Well-written post. And I generally agree with you. One point, however.

You say: "They live out in the middle of nowhere with no running water or electricity much of the time"

That's true. But that would also be true if they had been completely "left alone" to their own devices.

I mean, you can't have it both ways. You cannot decry the intervention of the Canadian government in the lives of indigenous peoples, while at the same time tacitly demanding that they interfere by providing modern infrastructure like electricity and chlorinated water and sewers. Either the indigenous people live their lives as "noble savages" or they live their lives as regular Canadians. They should pick one, and then live with it. If they choose the former, then the run the risk of freezing to death in the Winter, or drinking water from a bucket, or dying of a preventable disease. If they choose the latter, then they run the risk of becoming partially-assimilated into Western culture.

The choice is theirs...

#2 — March 29, 2007 @ 17:59PM — AJ

how can they drink water from a bucket when all the waters have been polluted? the earth is not what it once was... which is really sad!

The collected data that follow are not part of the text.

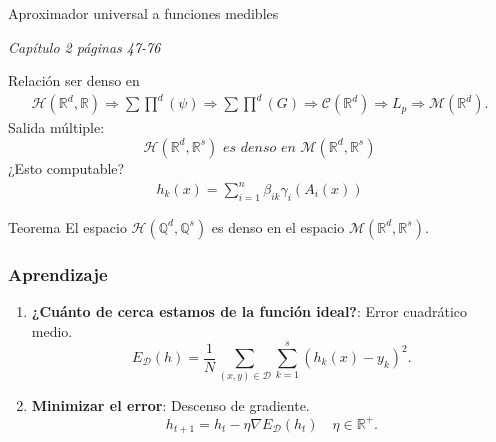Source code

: \documentclass{beamer}
\newcommand{\R}{\mathbb{R}}
\newcommand{\Q}{\mathbb{Q}}
\newcommand{\pmcg}{ \sum \prod^d (G)} %
\newcommand{\fC}{\mathcal{C}(\R^d)} %
\newcommand{\fM}{\mathcal{M}(\R^d)} %
\newcommand{\rrnn}{ \mathcal{H}(\R^d,\R)} %
\newcommand{\rrnng}{ \sum \prod^d (\psi)} %
\begin{document}
\begin{frame}{Aproximador universal a funciones medibles}
    \label{univeral-aproximator}
    \begin{flushright}
        \textit{Capítulo 2 páginas 47-76}
    \end{flushright}
    Relación ser denso en 
    \begin{align*}
        \rrnn 
            \Rightarrow  
        \rrnng 
            \Rightarrow
        \pmcg
            \Rightarrow  
        \fC    
            \Rightarrow 
        L_p
        \Rightarrow 
        \fM .
    \end{align*}
    Salida múltiple: 
    \begin{equation*}
        \mathcal{H}(\R^d,\R^s)  \textit{ es denso en } \mathcal{M}(\R^d,\R^s) 
    \end{equation*}
    \pause
    ¿Esto computable? 
    \begin{align*}
        h_k(x) = 
        \sum_{i=1}^{n} 
        {\beta_{i k}} \gamma_{i}( A_{i}(x))
\end{align*}
    \pause
    \begin{exampleblock}{Teorema}
        El espacio $\mathcal{H}(\Q^d, \Q^s)$ es denso en el espacio $\mathcal{M}(\R^d,\R^s)$. 
    \end{exampleblock}
\end{frame}



\begin{frame}
\frametitle{Aprendizaje} 
\begin{enumerate}
    \item \textbf{¿Cuánto de cerca estamos de la función ideal?}: Error cuadrático medio. 
    \begin{equation*}
        E_{\mathcal{D}}(h) = \frac{1}{N} \sum_{(x,y) \in \mathcal{D}} \sum_{k=1}^s(h_k(x)- y_k)^2. 
    \end{equation*}
    \pause 
   \item  \textbf{Minimizar el error}: Descenso de gradiente. 
    \begin{equation*}
        h_{t+1}  = h_t - \eta \nabla E_{\mathcal{D}}(h_t) \quad \eta \in \R^+.
    \end{equation*}  

\end{enumerate}  
\end{frame}
\end{document}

#3 — April 1, 2007 @ 22:17PM — saga [URL]

Good article. Thanks.

I agree with the second comment.

They wouldn't need water systems and government money for food if corporations hadn't been allowed by governments to pollute their water, clearcut the forests, etc.

They would not be living in poverty if they were paid properly for the resources stolen from their land either, and for the land that was also stolen.

One comment re the article - it was not "a" lost generation, it was 6-7 generations of residential school horror. And what is not talked about ... The government's own data indicated that 50% of the students died in the schools.

The deaths are not talked about.

Here is a first sample of a video being made about the Mohawk Institute residential school in Brantford, ON where Six Nations kids went.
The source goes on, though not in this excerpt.